┌──

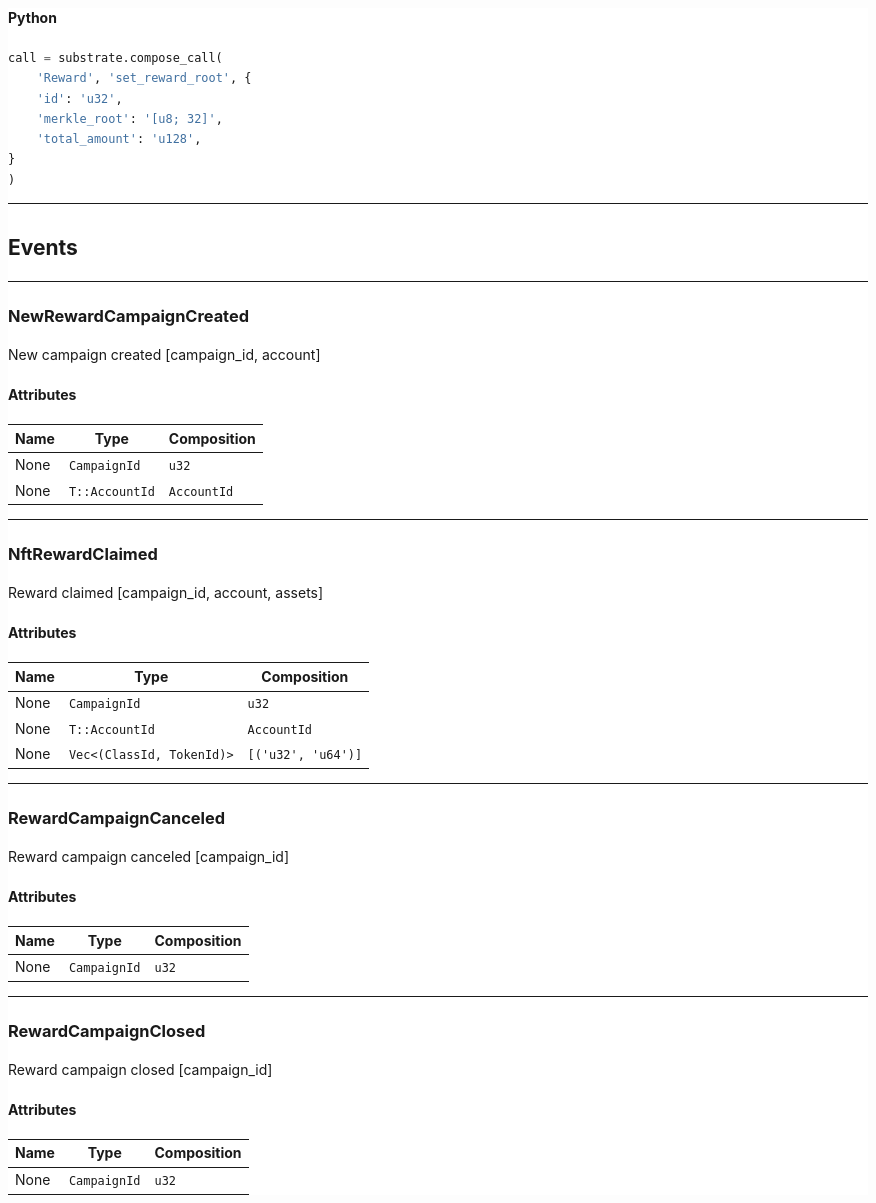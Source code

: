 #### Python
```python
call = substrate.compose_call(
    'Reward', 'set_reward_root', {
    'id': 'u32',
    'merkle_root': '[u8; 32]',
    'total_amount': 'u128',
}
)
```

---------
## Events

---------
### NewRewardCampaignCreated
New campaign created [campaign_id, account]
#### Attributes
| Name | Type | Composition
| -------- | -------- | -------- |
| None | `CampaignId` | ```u32```
| None | `T::AccountId` | ```AccountId```

---------
### NftRewardClaimed
Reward claimed [campaign_id, account, assets]
#### Attributes
| Name | Type | Composition
| -------- | -------- | -------- |
| None | `CampaignId` | ```u32```
| None | `T::AccountId` | ```AccountId```
| None | `Vec<(ClassId, TokenId)>` | ```[('u32', 'u64')]```

---------
### RewardCampaignCanceled
Reward campaign canceled [campaign_id]
#### Attributes
| Name | Type | Composition
| -------- | -------- | -------- |
| None | `CampaignId` | ```u32```

---------
### RewardCampaignClosed
Reward campaign closed [campaign_id]
#### Attributes
| Name | Type | Composition
| -------- | -------- | -------- |
| None | `CampaignId` | ```u32```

└──

### WORK REQUEST
The whole listing above must be duplicated word for word, apart from its pictures.

### RESULT OF THE EXERCISE
Source code

: #### Python
```python
call = substrate.compose_call(
    'Reward', 'set_reward_root', {
    'id': 'u32',
    'merkle_root': '[u8; 32]',
    'total_amount': 'u128',
}
)
```

---------
## Events

---------
### NewRewardCampaignCreated
New campaign created [campaign_id, account]
#### Attributes
| Name | Type | Composition
| -------- | -------- | -------- |
| None | `CampaignId` | ```u32```
| None | `T::AccountId` | ```AccountId```

---------
### NftRewardClaimed
Reward claimed [campaign_id, account, assets]
#### Attributes
| Name | Type | Composition
| -------- | -------- | -------- |
| None | `CampaignId` | ```u32```
| None | `T::AccountId` | ```AccountId```
| None | `Vec<(ClassId, TokenId)>` | ```[('u32', 'u64')]```

---------
### RewardCampaignCanceled
Reward campaign canceled [campaign_id]
#### Attributes
| Name | Type | Composition
| -------- | -------- | -------- |
| None | `CampaignId` | ```u32```

---------
### RewardCampaignClosed
Reward campaign closed [campaign_id]
#### Attributes
| Name | Type | Composition
| -------- | -------- | -------- |
| None | `CampaignId` | ```u32```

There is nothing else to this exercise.